Here’s what one product collaboration can lead to. After partnering on an allergy spray with Perrigo, Jordan-based generics player Hikma has snapped up rights to 30-plus Perrigo products in the Middle East and North Africa.
Through a new licensing and distribution deal cut with Omega Pharma, a European OTC drugmaker Perrigo bought in 2015 for $4.6 billion, Hikma will sell more than 30 consumer health products by Perrigo—including nutrition supplement Davitamon, allergy spray Prevalin, weight loss helper XLS Medical, skin treatment Dermalex and lice fighter Paranix.

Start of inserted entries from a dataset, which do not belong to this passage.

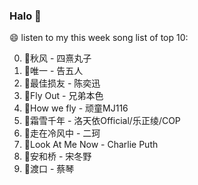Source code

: 

### Halo 👋

😄 listen to my this week song list of top 10:

0. 🌈秋风 - 四熹丸子
1. 🌈唯一 - 告五人
2. 🌈最佳损友 - 陈奕迅
3. 🌈Fly Out - 兄弟本色
4. 🌈How we fly - 顽童MJ116
5. 🌈霜雪千年 - 洛天依Official/乐正绫/COP
6. 🌈走在冷风中 - 二珂
7. 🌈Look At Me Now - Charlie Puth
8. 🌈安和桥 - 宋冬野
9. 🌈渡口 - 蔡琴

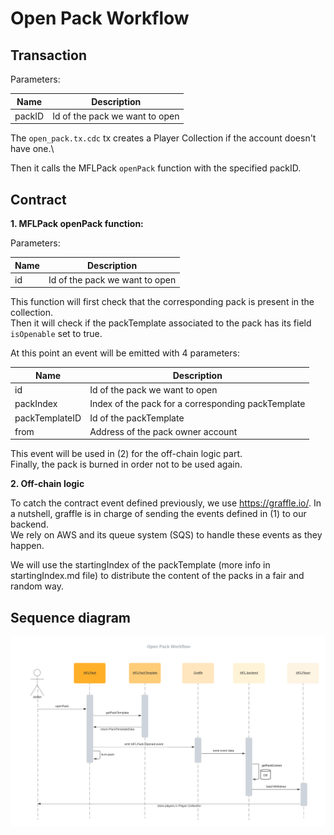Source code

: # Open Pack Workflow

## Transaction

Parameters:

Name   | Description
------ | ------
packID | Id of the pack we want to open 

The `open_pack.tx.cdc` tx creates a Player Collection if the account doesn't have one.\

Then it calls the MFLPack `openPack` function with the specified packID.

## Contract

**1. MFLPack openPack function:**

Parameters:

Name   | Description
------ | ------
id     | Id of the pack we want to open

This function will first check that the corresponding pack is present in the collection.\
Then it will check if the packTemplate associated to the pack has its field `isOpenable` set to true.

At this point an event will be emitted with 4 parameters:

Name            | Description
------          | ------
id              | Id of the pack we want to open
packIndex       | Index of the pack for a corresponding packTemplate
packTemplateID  | Id of the packTemplate
from            | Address of the pack owner account

This event will be used in (2) for the off-chain logic part.\
Finally, the pack is burned in order not to be used again.

**2. Off-chain logic**

To catch the contract event defined previously, we use https://graffle.io/. In a nutshell, graffle is in charge of sending the events defined in (1) to our backend.\
We rely on AWS and its queue system (SQS) to handle these events as they happen.

We will use the startingIndex of the packTemplate (more info in startingIndex.md file) to distribute the content of the packs in a fair and random way.

## Sequence diagram

![Alt](./openPackDiagram.png)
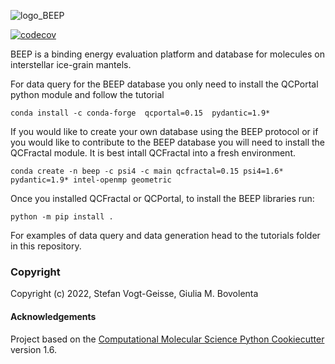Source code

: ![logo_BEEP](https://user-images.githubusercontent.com/7481702/178007641-1f4260b3-dd34-4e39-9a51-286b076c5ea8.png)



[//]: # (Badges)
[![codecov](https://codecov.io/gh/REPLACE_WITH_OWNER_ACCOUNT/BEEP/branch/master/graph/badge.svg)](https://codecov.io/gh/REPLACE_WITH_OWNER_ACCOUNT/BEEP/branch/master)



BEEP is a binding energy evaluation platform and database for molecules on interstellar ice-grain mantels.

For data query for the BEEP database you only need to install the QCPortal python module and follow the tutorial

`conda install -c conda-forge  qcportal=0.15  pydantic=1.9*`

If you would like to create your own database using the BEEP protocol or if you would like 
to contribute to the BEEP database you will need to install the QCFractal module. It is best intall
QCFractal into a fresh environment.

`conda create -n beep -c psi4 -c main qcfractal=0.15 psi4=1.6* pydantic=1.9* intel-openmp geometric`

Once you installed QCFractal or QCPortal, to install the BEEP libraries run:

`python -m pip install .`

For examples of data query and data generation head to the tutorials folder in this repository.


### Copyright

Copyright (c) 2022, Stefan Vogt-Geisse, Giulia M. Bovolenta


#### Acknowledgements
 
Project based on the 
[Computational Molecular Science Python Cookiecutter](https://github.com/molssi/cookiecutter-cms) version 1.6.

In addition, Hikma has the right to first engage with Perrigo to expand the deal to all other Perrigo over-the-counter medicines sold in the region.
The Middle East and North Africa (MENA) region is without doubt Hikma’s playground; after all, it is headquartered in Jordan, a natural geographic advantage that makes it a partner of choice in the region. For 2017, the MENA market made up a third of Hikma’s total revenue of $1.94 billion.
Hikma has a substantial local presence with operations in 17 markets, including FDA-approved manufacturing sites in Jordan and Saudi Arabia, and a 2,000-member-strong sales and marketing team experienced in consumer health. Hikma said in a release that it aims to work with Perrigo’s existing partners there to expand coverage.
This is not the first time the two companies have partnered up. Through its wholly owned subsidiary West-Ward Pharmaceuticals, Hikma in 2016 worked with Perrigo to gain approval and then launch a fluticasone spray, an equivalent of GlaxoSmithKline’s Flonase.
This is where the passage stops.